#### [Dataset]
—————
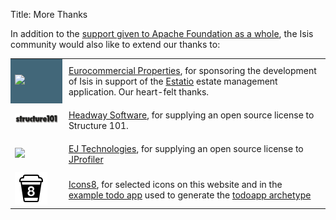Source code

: Title: More Thanks

In addition to the [support given to Apache Foundation as a whole](http://www.apache.org/foundation/thanks.html), the Isis community would also like to extend our thanks to:

<table class="table table-bordered table-condensed table-hover">
<tr>
    <td style="background-color: #426779">
        <a href="<a href="http://www.eurocommercialproperties.com/"><img src="http://www.eurocommercialproperties.com/assets/images/logos/logo.png"></a>
    </td>
    <td style="padding: 10px">
        <a href="http://www.eurocommercialproperties.com/">Eurocommercial Properties</a>, for sponsoring the development of Isis in support of the <a href="getting-started/powered-by/powered-by.html">Estatio</a> estate management application.  Our heart-felt thanks.
    </td>
</tr>
<tr>
    <td>
        <a href="<a href="http://structure101.com"><img src="images/s101_170.png"></a>
    </td>
    <td style="padding: 10px">
        <a href="http://structure101.com">Headway Software</a>, for supplying an open source license to Structure&nbsp;101.
    </td>
</tr>
<tr>
    <td>
        <a href="http://www.ej-technologies.com/products/jprofiler/overview.html"><img src="http://static-aws.ej-technologies.com/71M9S7eqUeTUsoOQW64VqrZSZX0E6cxFxLRjO1quRdN.png"></a>
    </td>
    <td style="padding: 10px">
        <a href="http://www.ej-technologies.com">EJ Technologies</a>, for supplying an open source license to <a href="http://www.ej-technologies.com/products/jprofiler/overview.html">JProfiler</a>
    </td>
</tr>
<tr>
    <td>
        <a href="http://icons8.com"><img src="images/icons8-logo.png"></a>
    </td>
    <td style="padding: 10px">
        <a href="http://icons8.com/">Icons8</a>, for selected icons on this website and in the <a href="https://github.com/apache/isis/tree/master/example/application/todoapp/dom/src/main/resources/images">example todo app</a> used to generate the <a href="intro/getting-started/todoapp-archetype.html">todoapp archetype</a>
    </td>
</tr>
</table>

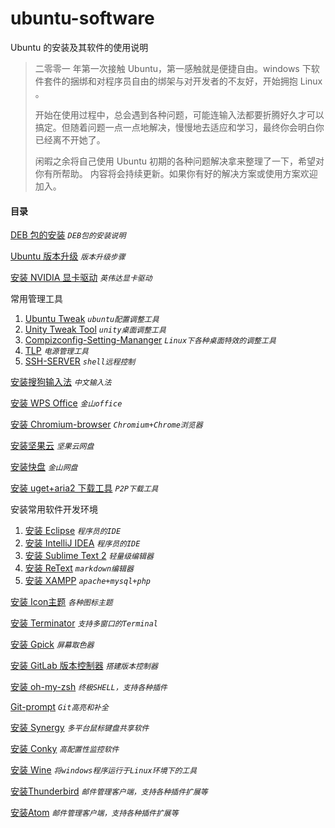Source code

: # ubuntu-software
Ubuntu 的安装及其软件的使用说明
> 二零零一 年第一次接触 Ubuntu，第一感触就是便捷自由。windows 下软件套件的捆绑和对程序员自由的绑架与对开发者的不友好，开始拥抱 Linux 。   
>
> 开始在使用过程中，总会遇到各种问题，可能连输入法都要折腾好久才可以搞定。但随着问题一点一点地解决，慢慢地去适应和学习，最终你会明白你已经离不开她了。   
>
> 闲暇之余将自己使用 Ubuntu 初期的各种问题解决拿来整理了一下，希望对你有所帮助。
> 内容将会持续更新。如果你有好的解决方案或使用方案欢迎加入。


#### 目录
[DEB 包的安装](./documents/deb.md) *`DEB包的安装说明`*

[Ubuntu 版本升级](./documents/upgrade.md) *`版本升级步骤`*

[安装 NVIDIA 显卡驱动](./documents/nvidia.md) *`英伟达显卡驱动`*

常用管理工具

1. [Ubuntu Tweak](./documents/ubuntu-tweak.md) *`ubuntu配置调整工具`*
2. [Unity Tweak Tool](./documents/unity-tweak-tool.md) *`unity桌面调整工具`*
3. [Compizconfig-Setting-Mananger](./documents/compizconfig-setting-mananger.md) *`Linux下各种桌面特效的调整工具`*
4. [TLP](./documents/tlp.md) *`电源管理工具`*
5. [SSH-SERVER](./documents/ssh-server.md) *`shell远程控制`*

[安装搜狗输入法](./documents/input-method.md) *`中文输入法`*

[安装 WPS Office](./documents/wps-office.md) *`金山office`*

[安装 Chromium-browser](./documents/chromium-browser.md) *`Chromium+Chrome浏览器`*

[安装坚果云](./documents/nutstore.md) *`坚果云网盘`*

[安装快盘](./documents/kuaipan.md) *`金山网盘`*

[安装 uget+aria2 下载工具](./documents/uget+aria2.md) *`P2P下载工具`*

安装常用软件开发环境

1. [安装 Eclipse](./documents/eclipse.md) *`程序员的IDE`*
2. [安装 IntelliJ IDEA](./documents/intellij-idea.md) *`程序员的IDE`*
3. [安装 Sublime Text 2](./documents/sublime-text-2.md) *`轻量级编辑器`*
4. [安装 ReText](./documents/retext.md) *`markdown编辑器`*
5. [安装 XAMPP](./documents/xampp.md) *`apache+mysql+php`*


[安装 Icon主题](./documents/icon-theme.md) *`各种图标主题`*

[安装 Terminator](./documents/terminator.md) *`支持多窗口的Terminal`*

[安装 Gpick](./documents/gpick.md) *`屏幕取色器`*

[安装 GitLab 版本控制器](./documents/gitlab.md) *`搭建版本控制器`*

[安装 oh-my-zsh](./documents/oh-my-zsh.md) *`终极SHELL，支持各种插件`*

[Git-prompt](./documents/git-prompt.md) *`Git高亮和补全`*

[安装 Synergy](./documents/synergy.md) *`多平台鼠标键盘共享软件`*

[安装 Conky](./documents/conky.md) *`高配置性监控软件`*

[安装 Wine](./documents/wine.md) *`将windows程序运行于Linux环境下的工具`*

[安装Thunderbird](./documents/thunderbird.md) *`邮件管理客户端，支持各种插件扩展等`*

[安装Atom](./documents/atom.md) *`邮件管理客户端，支持各种插件扩展等`*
—————
#### [Exercise aim]
Please repeat all of the data exactly, excluding images.

#### [Answer for this exercise]
Source code

: Title: More Thanks

In addition to the [support given to Apache Foundation as a whole](http://www.apache.org/foundation/thanks.html), the Isis community would also like to extend our thanks to:

<table class="table table-bordered table-condensed table-hover">
<tr>
    <td style="background-color: #426779">
        <a href="<a href="http://www.eurocommercialproperties.com/"><img src="http://www.eurocommercialproperties.com/assets/images/logos/logo.png"></a>
    </td>
    <td style="padding: 10px">
        <a href="http://www.eurocommercialproperties.com/">Eurocommercial Properties</a>, for sponsoring the development of Isis in support of the <a href="getting-started/powered-by/powered-by.html">Estatio</a> estate management application.  Our heart-felt thanks.
    </td>
</tr>
<tr>
    <td>
        <a href="<a href="http://structure101.com"><img src="images/s101_170.png"></a>
    </td>
    <td style="padding: 10px">
        <a href="http://structure101.com">Headway Software</a>, for supplying an open source license to Structure&nbsp;101.
    </td>
</tr>
<tr>
    <td>
        <a href="http://www.ej-technologies.com/products/jprofiler/overview.html"><img src="http://static-aws.ej-technologies.com/71M9S7eqUeTUsoOQW64VqrZSZX0E6cxFxLRjO1quRdN.png"></a>
    </td>
    <td style="padding: 10px">
        <a href="http://www.ej-technologies.com">EJ Technologies</a>, for supplying an open source license to <a href="http://www.ej-technologies.com/products/jprofiler/overview.html">JProfiler</a>
    </td>
</tr>
<tr>
    <td>
        <a href="http://icons8.com"><img src="images/icons8-logo.png"></a>
    </td>
    <td style="padding: 10px">
        <a href="http://icons8.com/">Icons8</a>, for selected icons on this website and in the <a href="https://github.com/apache/isis/tree/master/example/application/todoapp/dom/src/main/resources/images">example todo app</a> used to generate the <a href="intro/getting-started/todoapp-archetype.html">todoapp archetype</a>
    </td>
</tr>
</table>

Source code

: # ubuntu-software
Ubuntu 的安装及其软件的使用说明
> 二零零一 年第一次接触 Ubuntu，第一感触就是便捷自由。windows 下软件套件的捆绑和对程序员自由的绑架与对开发者的不友好，开始拥抱 Linux 。   
>
> 开始在使用过程中，总会遇到各种问题，可能连输入法都要折腾好久才可以搞定。但随着问题一点一点地解决，慢慢地去适应和学习，最终你会明白你已经离不开她了。   
>
> 闲暇之余将自己使用 Ubuntu 初期的各种问题解决拿来整理了一下，希望对你有所帮助。
> 内容将会持续更新。如果你有好的解决方案或使用方案欢迎加入。


#### 目录
[DEB 包的安装](./documents/deb.md) *`DEB包的安装说明`*

[Ubuntu 版本升级](./documents/upgrade.md) *`版本升级步骤`*

[安装 NVIDIA 显卡驱动](./documents/nvidia.md) *`英伟达显卡驱动`*

常用管理工具

1. [Ubuntu Tweak](./documents/ubuntu-tweak.md) *`ubuntu配置调整工具`*
2. [Unity Tweak Tool](./documents/unity-tweak-tool.md) *`unity桌面调整工具`*
3. [Compizconfig-Setting-Mananger](./documents/compizconfig-setting-mananger.md) *`Linux下各种桌面特效的调整工具`*
4. [TLP](./documents/tlp.md) *`电源管理工具`*
5. [SSH-SERVER](./documents/ssh-server.md) *`shell远程控制`*

[安装搜狗输入法](./documents/input-method.md) *`中文输入法`*

[安装 WPS Office](./documents/wps-office.md) *`金山office`*

[安装 Chromium-browser](./documents/chromium-browser.md) *`Chromium+Chrome浏览器`*

[安装坚果云](./documents/nutstore.md) *`坚果云网盘`*

[安装快盘](./documents/kuaipan.md) *`金山网盘`*

[安装 uget+aria2 下载工具](./documents/uget+aria2.md) *`P2P下载工具`*

安装常用软件开发环境

1. [安装 Eclipse](./documents/eclipse.md) *`程序员的IDE`*
2. [安装 IntelliJ IDEA](./documents/intellij-idea.md) *`程序员的IDE`*
3. [安装 Sublime Text 2](./documents/sublime-text-2.md) *`轻量级编辑器`*
4. [安装 ReText](./documents/retext.md) *`markdown编辑器`*
5. [安装 XAMPP](./documents/xampp.md) *`apache+mysql+php`*


[安装 Icon主题](./documents/icon-theme.md) *`各种图标主题`*

[安装 Terminator](./documents/terminator.md) *`支持多窗口的Terminal`*

[安装 Gpick](./documents/gpick.md) *`屏幕取色器`*

[安装 GitLab 版本控制器](./documents/gitlab.md) *`搭建版本控制器`*

[安装 oh-my-zsh](./documents/oh-my-zsh.md) *`终极SHELL，支持各种插件`*

[Git-prompt](./documents/git-prompt.md) *`Git高亮和补全`*

[安装 Synergy](./documents/synergy.md) *`多平台鼠标键盘共享软件`*

[安装 Conky](./documents/conky.md) *`高配置性监控软件`*

[安装 Wine](./documents/wine.md) *`将windows程序运行于Linux环境下的工具`*

[安装Thunderbird](./documents/thunderbird.md) *`邮件管理客户端，支持各种插件扩展等`*

[安装Atom](./documents/atom.md) *`邮件管理客户端，支持各种插件扩展等`*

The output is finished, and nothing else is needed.